Quand peut-on destituer Emmanuel Macron? Comprendre les conditions de la menace
Les Insoumis critiquent vivement ce qu'ils qualifient de "coup de force institutionnel contre la démocratie" du Président, accusé d'ignorer les résultats des urnes. Toutefois, leurs revendications semblent avoir peu de chances d'aboutir. Quelle sera leur prochaine étape ?
TL;DR
- Les Insoumis veulent destituer le Président pour non-respect du résultat des urnes.
- La destitution est possible en cas de « manquement à ses devoirs » par le Président.
- La demande des Insoumis a peu de chances d’aboutir.
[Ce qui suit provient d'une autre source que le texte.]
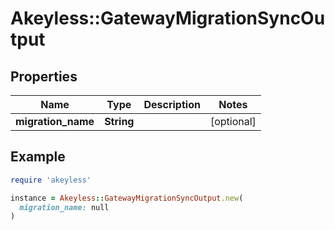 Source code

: # Akeyless::GatewayMigrationSyncOutput

## Properties

| Name | Type | Description | Notes |
| ---- | ---- | ----------- | ----- |
| **migration_name** | **String** |  | [optional] |

## Example

```ruby
require 'akeyless'

instance = Akeyless::GatewayMigrationSyncOutput.new(
  migration_name: null
)
```

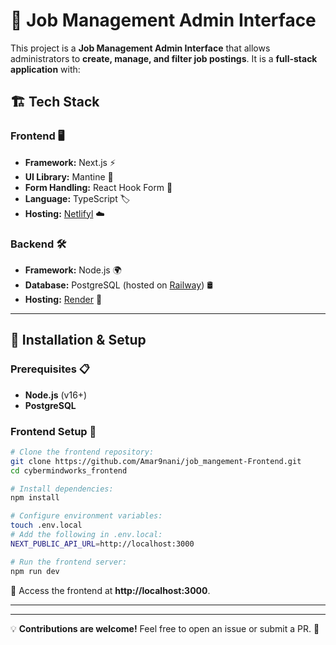 # 🚀 Job Management Admin Interface

This project is a **Job Management Admin Interface** that allows administrators to **create, manage, and filter job postings**. It is a **full-stack application** with:

## 🏗️ Tech Stack

### **Frontend** 🖥️
- **Framework:** Next.js ⚡
- **UI Library:** Mantine 🎨
- **Form Handling:** React Hook Form 📝
- **Language:** TypeScript 🏷️
- **Hosting:** [Netlifyl](https://Netlify.com/) ☁️

### **Backend** 🛠️
- **Framework:** Node.js 🌍
- **Database:** PostgreSQL (hosted on [Railway](https://railway.app/)) 🛢️
- **Hosting:** [Render](https://render.com/) 🚀

---


## 🚀 Installation & Setup

### **Prerequisites** 📋
- **Node.js** (v16+)
- **PostgreSQL**


### **Frontend Setup** 🎨
```sh
# Clone the frontend repository:
git clone https://github.com/Amar9nani/job_mangement-Frontend.git
cd cybermindworks_frontend

# Install dependencies:
npm install

# Configure environment variables:
touch .env.local
# Add the following in .env.local:
NEXT_PUBLIC_API_URL=http://localhost:3000

# Run the frontend server:
npm run dev
```
📍 Access the frontend at **http://localhost:3000**.

---



---

💡 **Contributions are welcome!** Feel free to open an issue or submit a PR. 🚀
Une proposition d’insoumission
La maturité de notre république se mesure aussi à la capacité de ses acteurs politiques à s’opposer haut et fort. C’est dans cet esprit qu’a été publiée une tribune audacieuse dans La Tribune Dimanche ce 19 août 2024. En effet, les Insoumis proposent rien de moins que de destituer le Président Emmanuel Macron s’il ne nomme pas Lucie Castets au poste de Première ministre. Une proposition qui, il faut le dire, divise au sein du Nouveau Front Populaire (NFP).
Le chemin ardu de la destitution
Pour comprendre les enjeux, rappelons que la destitution d’un président de la République répond à des conditions précises. Selon le site vie-publique.fr, le motif principal invoqué pour une destitution est un « manquement à ses devoirs manifestement incompatible avec l’exercice de son mandat ». Ce « manquement » peut concerner le comportement politique ou privé du Président, « à condition que ses actes aient porté atteinte à la dignité de sa fonction ».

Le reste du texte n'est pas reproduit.